GC Basics: Tri-Color Marking and STW Phases

Go is a garbage-collected language. You allocate memory — by creating structs, slices, maps, and interface values — and the runtime automatically reclaims memory that is no longer reachable. This frees you from manual memory management, but it is not free. Understanding what the GC actually does, when it runs, and what makes it run more often is essential for writing Go code that performs well at scale.

Why a Garbage Collector

Without a GC, every heap allocation requires a corresponding free. Getting this wrong causes either memory leaks (forgot to free) or memory corruption (freed too early, freed twice). In a concurrent program with goroutines sharing data, manual memory management becomes a correctness nightmare. Go's GC removes this entire class of bugs.
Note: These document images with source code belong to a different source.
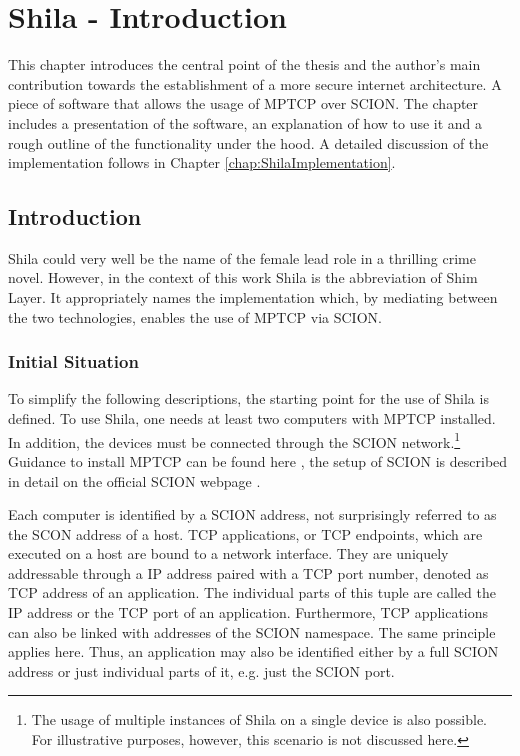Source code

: 
\chapter{Shila - Introduction}
\label{chap:ShilaIntroduction}

This chapter introduces the central point of the thesis and the author's main contribution towards the establishment of a more secure internet architecture. A piece of software that allows the usage of MPTCP over SCION. The chapter includes a presentation of the software, an explanation of how to  use it and a rough outline of the functionality under the hood. A detailed discussion of the implementation follows in Chapter \ref{chap:ShilaImplementation}.   

\section{Introduction}
\label{sec:ShilaIntroduction}

Shila could very well be the name of the female lead role in a thrilling crime novel. However, in the context of this work Shila is the abbreviation of Shim Layer. It appropriately names the implementation which, by mediating between the two technologies, enables the use of MPTCP via SCION.

\subsection*{Initial Situation}
\label{subsec:ShilaInitialSituation}

To simplify the following descriptions, the starting point for the use of Shila is defined. To use Shila, one needs at least two computers with MPTCP installed. In addition, the devices must be connected through the SCION network.\footnote{The usage of multiple instances of Shila on a single device is also possible. For illustrative purposes, however, this scenario is not discussed here.} Guidance to install MPTCP can be found here \cite{MPTCPWebMain}, the setup of SCION is described in detail on the official SCION webpage \cite{SCIONWebMain}.

Each computer is identified by a SCION address, not surprisingly referred to as the SCON address of a host. TCP applications, or TCP endpoints, which are executed on a host are bound to a network interface. They are uniquely addressable through a IP address paired with a TCP port number, denoted as TCP address of an application. The individual parts of this tuple are called the IP address or the TCP port of an application. Furthermore, TCP applications can also be linked with addresses of the SCION namespace. The same principle applies here. Thus, an application may also be identified either by a full SCION address or just individual parts of it, e.g. just the SCION port.

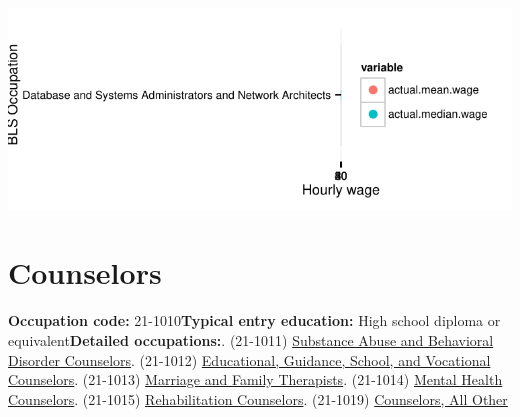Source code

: \documentclass[a4paper,10pt]{article}\usepackage[]{graphicx}\usepackage[]{color}
\makeatletter
\def\maxwidth{ %
  \ifdim\Gin@nat@width>\linewidth
    \linewidth
  \else
    \Gin@nat@width
  \fi
}
\makeatother
\begin{document}
{\centering \includegraphics[width=\maxwidth]{figure/unnamed-chunk-250} 

}


\newpage\section{Counselors}\textbf{Occupation code:} 21-1010\newline\textbf{Typical entry education:} High school diploma or equivalent\newline\textbf{Detailed occupations:}. (21-1011)  \href{http://www.bls.gov/oes/current/oes211011.htm}{Substance Abuse and Behavioral Disorder Counselors}. (21-1012)  \href{http://www.bls.gov/oes/current/oes211012.htm}{Educational, Guidance, School, and Vocational Counselors}. (21-1013)  \href{http://www.bls.gov/oes/current/oes211013.htm}{Marriage and Family Therapists}. (21-1014)  \href{http://www.bls.gov/oes/current/oes211014.htm}{Mental Health Counselors}. (21-1015)  \href{http://www.bls.gov/oes/current/oes211015.htm}{Rehabilitation Counselors}. (21-1019)  \href{http://www.bls.gov/oes/current/oes211019.htm}{Counselors, All Other}\newline%
\end{document}
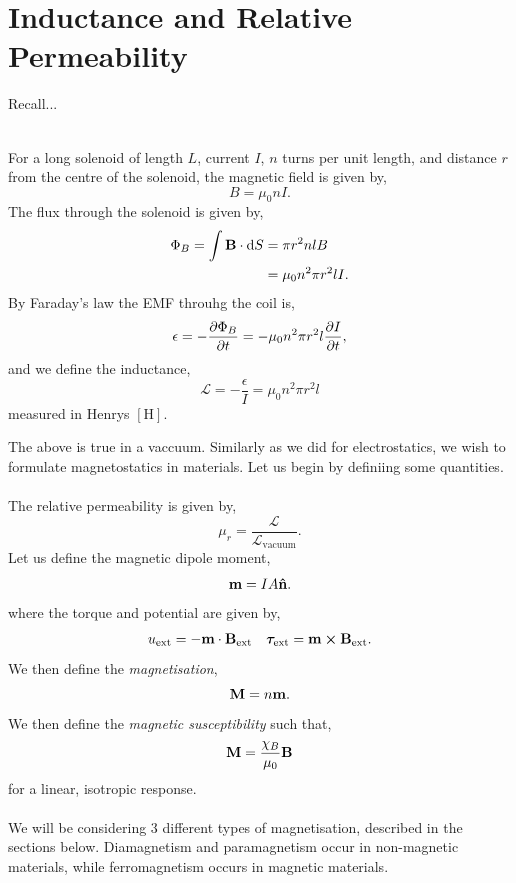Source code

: \documentclass{book}
\begin{document}
\section{Inductance and Relative Permeability}
Recall...\\\\
\begin{tcolorbox}
For a long solenoid of length $L$, current $I$, $n$ turns per unit length, and distance $r$ from the centre of the solenoid, the magnetic field is given by,
\begin{equation}
	B = \mu_0 nI.
\end{equation}
The flux through the solenoid is given by,
\begin{equation}
	\begin{split}
	\Phi_B = \int \vb{B}\cdot\dd{S} & = \pi r^2 n l B \\
	& = \mu_0 n^2 \pi r^2 l I.
	\end{split}
\end{equation}
By Faraday's law the EMF throuhg the coil is,
\begin{equation}
	\epsilon = -\pdv{\Phi_B}{t} = -\mu_0n^2\pi r^2 l \pdv{I}{t},
\end{equation}
and we define the inductance,
\begin{equation}
	\mathcal{L} = -\frac{\epsilon}{I} = \mu_0 n^2 \pi r^2 l
\end{equation}
measured in Henrys $\left[\text{H}\right]$.
\end{tcolorbox}
\noindent
The above is true in a vaccuum. Similarly as we did for electrostatics, we wish to formulate magnetostatics in materials. Let us begin by definiing some quantities.
\\\\
The relative permeability is given by,
\begin{equation}
	\mu_r = \frac{\mathcal{L}}{\mathcal{L}_{\text{vacuum}}}.
\end{equation}
Let us define the magnetic dipole moment,
\begin{equation}
	\vb{m} = IA\vu{n}.
\end{equation}
where the torque and potential are given by,
\begin{align}
	u_{\text{ext}} = -\vb{m}\cdot\vb{B}_{\text{ext}} && \vb*{\tau}_{\text{ext}} = \vb{m}\cross\vb{B}_{\text{ext}}.
\end{align}
We then define the \textit{magnetisation},
\begin{equation}
	\vb{M} = n\vb{m}.
\end{equation}
We then define the \textit{magnetic susceptibility} such that,
\begin{equation}
	\vb{M} = \frac{\chi_B}{\mu_0}\vb{B} \label{eq:magnetic sus}
\end{equation}
for a linear, isotropic response.
\\\\
We will be considering 3 different types of magnetisation, described in the sections below. Diamagnetism and paramagnetism occur in non-magnetic materials, while ferromagnetism occurs in magnetic materials.
\end{document}
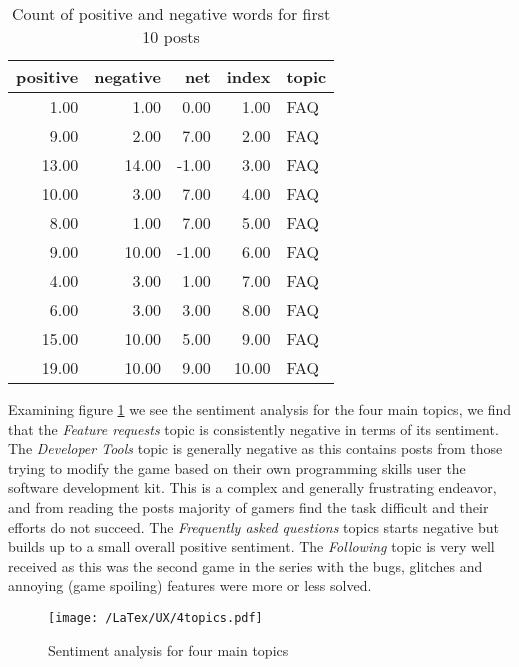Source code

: \documentclass{svproc}
\begin{document}
\begin{table}[h]
\centering \scriptsize
\begin{tabular}{rrrrl}
  \hline
positive & negative & net & index & topic \\ 
  \hline
1.00 & 1.00 & 0.00 & 1.00 & FAQ \\ 
 9.00 & 2.00 & 7.00 & 2.00 & FAQ \\ 
  13.00 & 14.00 & -1.00 & 3.00 & FAQ \\ 
 10.00 & 3.00 & 7.00 & 4.00 & FAQ \\ 
 8.00 & 1.00 & 7.00 & 5.00 & FAQ \\ 
9.00 & 10.00 & -1.00 & 6.00 & FAQ \\ 
 4.00 & 3.00 & 1.00 & 7.00 & FAQ \\ 
 6.00 & 3.00 & 3.00 & 8.00 & FAQ \\ 
 15.00 & 10.00 & 5.00 & 9.00 & FAQ \\ 
19.00 & 10.00 & 9.00 & 10.00 & FAQ \\ 
   \hline
\end{tabular} \normalsize
 \caption{Count of positive and negative words for first 10 posts}
 \label{table1}
\end{table}


Examining figure \ref{sentiment1} we see the sentiment analysis for the four main topics, we find that the {\it Feature requests} topic is consistently negative in terms of its sentiment. The {\it Developer Tools} topic is generally negative as this contains posts from those trying to modify the game based on their own programming skills user the software development kit. This is a complex and generally frustrating endeavor, and from reading the posts majority of gamers find the task difficult and their efforts do not succeed. The {\it Frequently asked questions} topics starts negative but builds up to a small overall positive sentiment. The {\it Following} topic is very well received as this was the second game in the series with the bugs, glitches and annoying (game spoiling) features were more or less solved.

\begin{figure}[hp]
  \begin{center}
 \texttt{[image: /LaTex/UX/4topics.pdf]} %
  \end{center}
 \caption{Sentiment analysis for four main topics}
\label{sentiment1}
\end{figure}
\end{document}

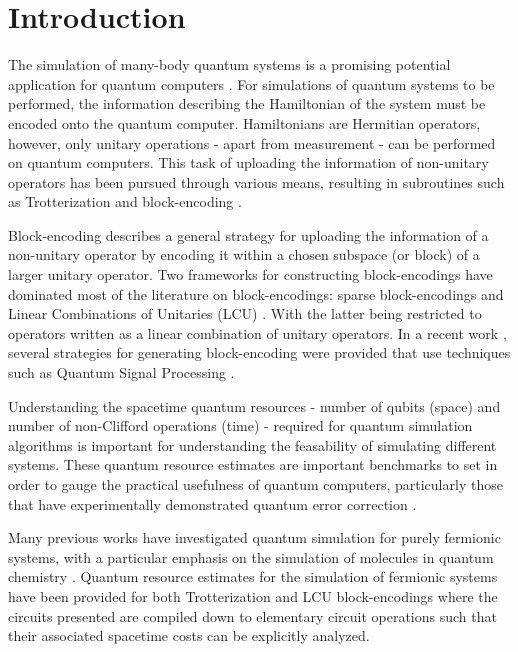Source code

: \section{Introduction}
\label{sec:intro}

The simulation of many-body quantum systems is a promising potential application for quantum computers \cite{feynman2018simulating}.
For simulations of quantum systems to be performed, the information describing the Hamiltonian of the system must be encoded onto the quantum computer.
Hamiltonians are Hermitian operators, however, only unitary operations - apart from measurement - can be performed on quantum computers. 
This task of uploading the information of non-unitary operators has been pursued through various means, resulting in subroutines such as Trotterization \cite{suzuki1976generalized,hatano2005finding,lie1893theorie,trotter1959product,childs2021theory} and block-encoding \cite{lin2022lecture, poulin2018quantum, low2019hamiltonian}.

Block-encoding describes a general strategy for uploading the information of a non-unitary operator by encoding it within a chosen subspace (or block) of a larger unitary operator.
Two frameworks for constructing block-encodings have dominated most of the literature on block-encodings: sparse block-encodings \cite{berry2009black, childs2009universal, lin2022lecture} and Linear Combinations of Unitaries (LCU) \cite{childs2012hamiltonian}.
With the latter being restricted to operators written as a linear combination of unitary operators.
In a recent work \cite{kane2024block}, several strategies for generating block-encoding were provided that use techniques such as Quantum Signal Processing \cite{low2017optimal}.

Understanding the spacetime quantum resources - number of qubits (space) and number of non-Clifford operations (time) - required for quantum simulation algorithms is important for understanding the feasability of simulating different systems.
These quantum resource estimates are important benchmarks to set in order to gauge the practical usefulness of quantum computers, particularly those that have experimentally demonstrated quantum error correction \cite{bluvstein2024logical, acharya2024quantum}.

Many previous works have investigated quantum simulation for purely fermionic systems, with a particular emphasis on the simulation of molecules in quantum chemistry \cite{aspuru2005simulated, peruzzo2014variational, babbush2014adiabatic, o2016scalable, babbush2018encoding, google2020hartree, lee2021even}.
Quantum resource estimates for the simulation of fermionic systems have been provided for both Trotterization \cite{kivlichan2020improved, campbell2021early} and LCU block-encodings \cite{babbush2018encoding,lee2021even} where the circuits presented are compiled down to elementary circuit operations such that their associated spacetime costs can be explicitly analyzed.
The trade-off is that the GC consumes CPU cycles and introduces occasional latency. Modern Go GC is designed to minimize both, but the trade-off never disappears entirely.

The Tri-Color Mark-and-Sweep Algorithm

Go's GC uses a tri-color mark-and-sweep algorithm. Every heap object is conceptually colored one of three colors:

White: not yet visited. At the start of each GC cycle, all objects are white. At the end, any object still white is unreachable garbage.
Gray: discovered (reachable from a root or from another object) but not fully scanned yet. Its outgoing pointers have not been followed.
Black: fully scanned. All objects it points to have been added to the gray set. A black object is definitely alive.

The algorithm proceeds as follows:

Mark roots gray. Roots are globals, goroutine stack variables, and a few runtime-internal pointers. These are the initial set of definitely-live objects.
Process the gray set. Pick any gray object. Follow all of its pointer fields. For each referent that is white, color it gray. Then color the original object black.
Repeat until no gray objects remain.
Sweep. All remaining white objects are unreachable. The runtime reclaims their memory.

The invariant that makes this work is called the tri-color invariant: no black object may point directly to a white object. If this invariant holds throughout marking, then when the gray set is empty, all remaining white objects are truly unreachable. The write barrier (covered in the next article) enforces this invariant while the GC runs concurrently with your program.

Concurrent GC: Running Alongside Your Program

Go's GC does not stop the world for the entire duration of marking. Most of the marking work happens concurrently — GC goroutines run on available CPUs while your goroutines (the "mutator") continue executing. This is what keeps Go's GC latency low even with large heaps.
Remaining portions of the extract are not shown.